一見して、私が記録したアオハムシダマシとは別の種と思いましたが、残念ながら2頭共に♀でしたので、簡単には結論が出せませんでした。
内藤さんは同時に、尾岳で採集されたアオハムシダマシ2個体も記録されています。

内藤準哉, 2019. 2014年~2019年に下甑島で採集した甲虫類. KORASANA, (92): 163-176.

内藤さんから見せていただいた2♀は、故・平野幸彦氏によるアカハムシダマシ Arthromacra sumptuosa Lewis (分布: 本州,四国,九州)の同定ラベルが付いていました。

しかし、足は長く、腿節基部には狭い黄褐色部があり、上翅はより細長く、全体の体型の印象もアカハムシダマシとは違っているように思えました。
結局、背面から見る限り、足全体が黒く見えるアカハムシダマシではないと結論づけました。

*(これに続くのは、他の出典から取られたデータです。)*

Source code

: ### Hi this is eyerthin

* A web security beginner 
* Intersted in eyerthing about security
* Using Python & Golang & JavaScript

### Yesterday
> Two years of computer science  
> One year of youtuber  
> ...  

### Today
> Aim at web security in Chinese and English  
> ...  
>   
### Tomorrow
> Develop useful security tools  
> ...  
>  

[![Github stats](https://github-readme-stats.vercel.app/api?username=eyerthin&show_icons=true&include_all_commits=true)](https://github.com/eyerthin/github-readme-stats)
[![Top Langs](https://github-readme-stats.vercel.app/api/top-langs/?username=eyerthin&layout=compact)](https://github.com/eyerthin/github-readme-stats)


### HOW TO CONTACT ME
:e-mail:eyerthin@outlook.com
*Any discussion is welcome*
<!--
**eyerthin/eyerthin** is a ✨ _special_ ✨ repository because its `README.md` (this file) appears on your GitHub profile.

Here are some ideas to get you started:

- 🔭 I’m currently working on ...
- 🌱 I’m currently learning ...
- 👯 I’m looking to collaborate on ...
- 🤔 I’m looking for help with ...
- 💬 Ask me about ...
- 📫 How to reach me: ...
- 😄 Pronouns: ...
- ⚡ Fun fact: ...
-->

(内藤さん採集のヤクアオハムシダマシ、左から、東部2号線入口産♀背面、同右中腿節、青瀬林道産♀背面、同右前腿節)

内藤さん採集のヤクアオハムシダマシ、左から、東部2号線入口産♀背面、同右中腿節、青瀬林道産♀背面、同右前腿節

では、何なのかと色々考えました。
♂交尾器も確認できていないので多少心許なかったのですが、細長い体型や、足が長く、その色も基本的には褐色ながら、時に黒ずむ事もあるヤクアオハムシダマシだろうと結論づけて内藤さんに伝え、内藤さんが記録されたわけです。

甑島から、いくつかの種で、屋久島固有と思われた種が見つかっていたことも、屋久島固有種であるヤクアオハムシダマシである可能性を考える元になりました。

築島基樹さんの2色同時採集

2022年5月の連休に、築島さんが、甑島に採集に出かけました。
そして、彼が採ってきた採集品を見せていただくと、なんと、これら緑・赤2色のアオハムシダマシ属が一緒に含まれていました。
築島さんは、下甑島片野浦で、緑型を3♂1♀と、赤型を1♂1♀採集されていたのです。

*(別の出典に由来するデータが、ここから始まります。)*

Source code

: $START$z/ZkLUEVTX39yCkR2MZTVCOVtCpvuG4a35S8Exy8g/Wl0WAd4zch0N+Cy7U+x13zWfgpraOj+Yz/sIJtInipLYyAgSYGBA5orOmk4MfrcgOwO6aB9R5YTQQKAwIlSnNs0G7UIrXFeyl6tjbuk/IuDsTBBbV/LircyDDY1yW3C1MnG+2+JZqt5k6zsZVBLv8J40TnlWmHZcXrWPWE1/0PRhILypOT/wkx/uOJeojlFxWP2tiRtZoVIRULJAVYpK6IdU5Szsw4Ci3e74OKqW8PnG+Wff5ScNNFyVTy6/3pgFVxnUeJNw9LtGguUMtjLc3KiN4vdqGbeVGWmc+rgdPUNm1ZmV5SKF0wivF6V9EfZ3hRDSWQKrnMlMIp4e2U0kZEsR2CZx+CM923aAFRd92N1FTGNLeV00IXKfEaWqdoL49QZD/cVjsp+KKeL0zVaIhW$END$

これらを見渡したところ、一見して、ヤクアオハムシダマシではなさそうです。
また、緑型と赤型がほぼ同時に採れていて、体型も余り変わらず、「これって本当に2種なのか?」という疑問が湧いてきました。

自身での探索

これはいかんと、自身でも採集すべく、國分さんを誘って、直後の、2022年5月17日から24日まで甑島に出かけました。

17日から築島さんの採集地の片野浦を始め、内藤さんの東部2号線や青瀬林道を片っ端から見て回りましたが、ポイントであるシイの花はほぼ終わっていて、掬えそうな花はどこにも咲いていません。

尾岳を含めてあちこち見て回り、やっと3日目の19日に、瀬々野浦の上の林道沿いで、1本だけ遅れ咲きのシイの花を見つけました。ここには、19日、22日、24日と3回通って、緑型3♂と赤型4♂1♀を採集できました。

(アオハムシダマシ類を採集した唯一のシイの花)

アオハムシダマシ類を採集した唯一のシイの花

下甑島産を一堂に集めてみました

帰宅してから、築島さんにお願いして、♂交尾器を摘出していただき、マウント標本を作っていただきました。
忙しい中、標本製作を快諾いただいた築島基樹さんにお礼申し上げます。

さて、次の写真を見て下さい。内藤さんにもお願いして、下甑島産を一堂に集めたものです。標本を拝借いただいた内藤さんにお礼申し上げます。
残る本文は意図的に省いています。